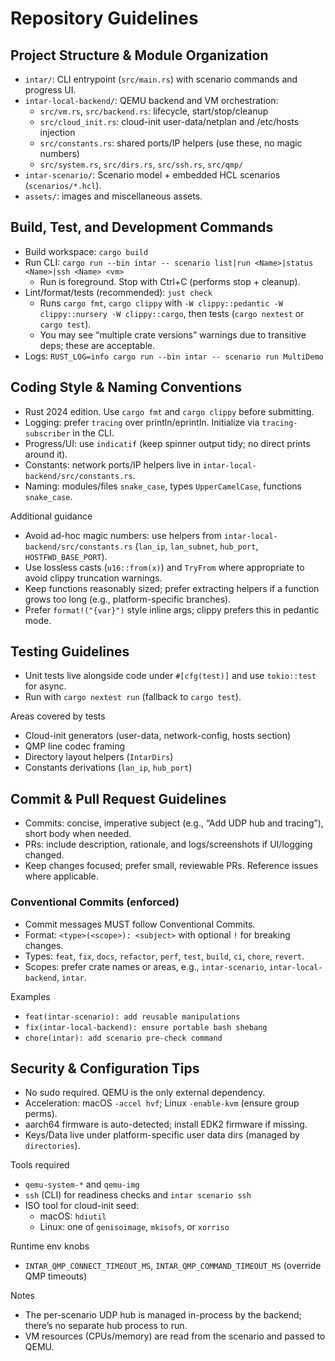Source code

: # Repository Guidelines

## Project Structure & Module Organization
- `intar/`: CLI entrypoint (`src/main.rs`) with scenario commands and progress UI.
- `intar-local-backend/`: QEMU backend and VM orchestration:
  - `src/vm.rs`, `src/backend.rs`: lifecycle, start/stop/cleanup
  - `src/cloud_init.rs`: cloud-init user-data/netplan and /etc/hosts injection
  - `src/constants.rs`: shared ports/IP helpers (use these, no magic numbers)
  - `src/system.rs`, `src/dirs.rs`, `src/ssh.rs`, `src/qmp/`
- `intar-scenario/`: Scenario model + embedded HCL scenarios (`scenarios/*.hcl`).
- `assets/`: images and miscellaneous assets.

## Build, Test, and Development Commands
- Build workspace: `cargo build`
- Run CLI: `cargo run --bin intar -- scenario list|run <Name>|status <Name>|ssh <Name> <vm>`
  - Run is foreground. Stop with Ctrl+C (performs stop + cleanup).
- Lint/format/tests (recommended): `just check`
  - Runs `cargo fmt`, `cargo clippy` with `-W clippy::pedantic -W clippy::nursery -W clippy::cargo`, then tests (`cargo nextest` or `cargo test`).
  - You may see “multiple crate versions” warnings due to transitive deps; these are acceptable.
- Logs: `RUST_LOG=info cargo run --bin intar -- scenario run MultiDemo`

## Coding Style & Naming Conventions
- Rust 2024 edition. Use `cargo fmt` and `cargo clippy` before submitting.
- Logging: prefer `tracing` over println/eprintln. Initialize via `tracing-subscriber` in the CLI.
- Progress/UI: use `indicatif` (keep spinner output tidy; no direct prints around it).
- Constants: network ports/IP helpers live in `intar-local-backend/src/constants.rs`.
- Naming: modules/files `snake_case`, types `UpperCamelCase`, functions `snake_case`.

Additional guidance
- Avoid ad-hoc magic numbers: use helpers from `intar-local-backend/src/constants.rs` (`lan_ip`, `lan_subnet`, `hub_port`, `HOSTFWD_BASE_PORT`).
- Use lossless casts (`u16::from(x)`) and `TryFrom` where appropriate to avoid clippy truncation warnings.
- Keep functions reasonably sized; prefer extracting helpers if a function grows too long (e.g., platform-specific branches).
- Prefer `format!("{var}")` style inline args; clippy prefers this in pedantic mode.

## Testing Guidelines
- Unit tests live alongside code under `#[cfg(test)]` and use `tokio::test` for async.
- Run with `cargo nextest run` (fallback to `cargo test`).

Areas covered by tests
- Cloud-init generators (user-data, network-config, hosts section)
- QMP line codec framing
- Directory layout helpers (`IntarDirs`)
- Constants derivations (`lan_ip`, `hub_port`)

## Commit & Pull Request Guidelines
- Commits: concise, imperative subject (e.g., “Add UDP hub and tracing”), short body when needed.
- PRs: include description, rationale, and logs/screenshots if UI/logging changed.
- Keep changes focused; prefer small, reviewable PRs. Reference issues where applicable.

### Conventional Commits (enforced)
- Commit messages MUST follow Conventional Commits.
- Format: `<type>(<scope>): <subject>` with optional `!` for breaking changes.
- Types: `feat`, `fix`, `docs`, `refactor`, `perf`, `test`, `build`, `ci`, `chore`, `revert`.
- Scopes: prefer crate names or areas, e.g., `intar-scenario`, `intar-local-backend`, `intar`.

Examples
- `feat(intar-scenario): add reusable manipulations`
- `fix(intar-local-backend): ensure portable bash shebang`
- `chore(intar): add scenario pre-check command`

## Security & Configuration Tips
- No sudo required. QEMU is the only external dependency.
- Acceleration: macOS `-accel hvf`; Linux `-enable-kvm` (ensure group perms).
- aarch64 firmware is auto-detected; install EDK2 firmware if missing.
- Keys/Data live under platform-specific user data dirs (managed by `directories`).

Tools required
- `qemu-system-*` and `qemu-img`
- `ssh` (CLI) for readiness checks and `intar scenario ssh`
- ISO tool for cloud-init seed:
  - macOS: `hdiutil`
  - Linux: one of `genisoimage`, `mkisofs`, or `xorriso`

Runtime env knobs
- `INTAR_QMP_CONNECT_TIMEOUT_MS`, `INTAR_QMP_COMMAND_TIMEOUT_MS` (override QMP timeouts)

Notes
- The per-scenario UDP hub is managed in-process by the backend; there’s no separate hub process to run.
- VM resources (CPUs/memory) are read from the scenario and passed to QEMU.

### Work to be completed
Return each line from the entries above that includes "functions".

### Solution to the problem
- Naming: modules/files `snake_case`, types `UpperCamelCase`, functions `snake_case`.
- Keep functions reasonably sized; prefer extracting helpers if a function grows too long (e.g., platform-specific branches).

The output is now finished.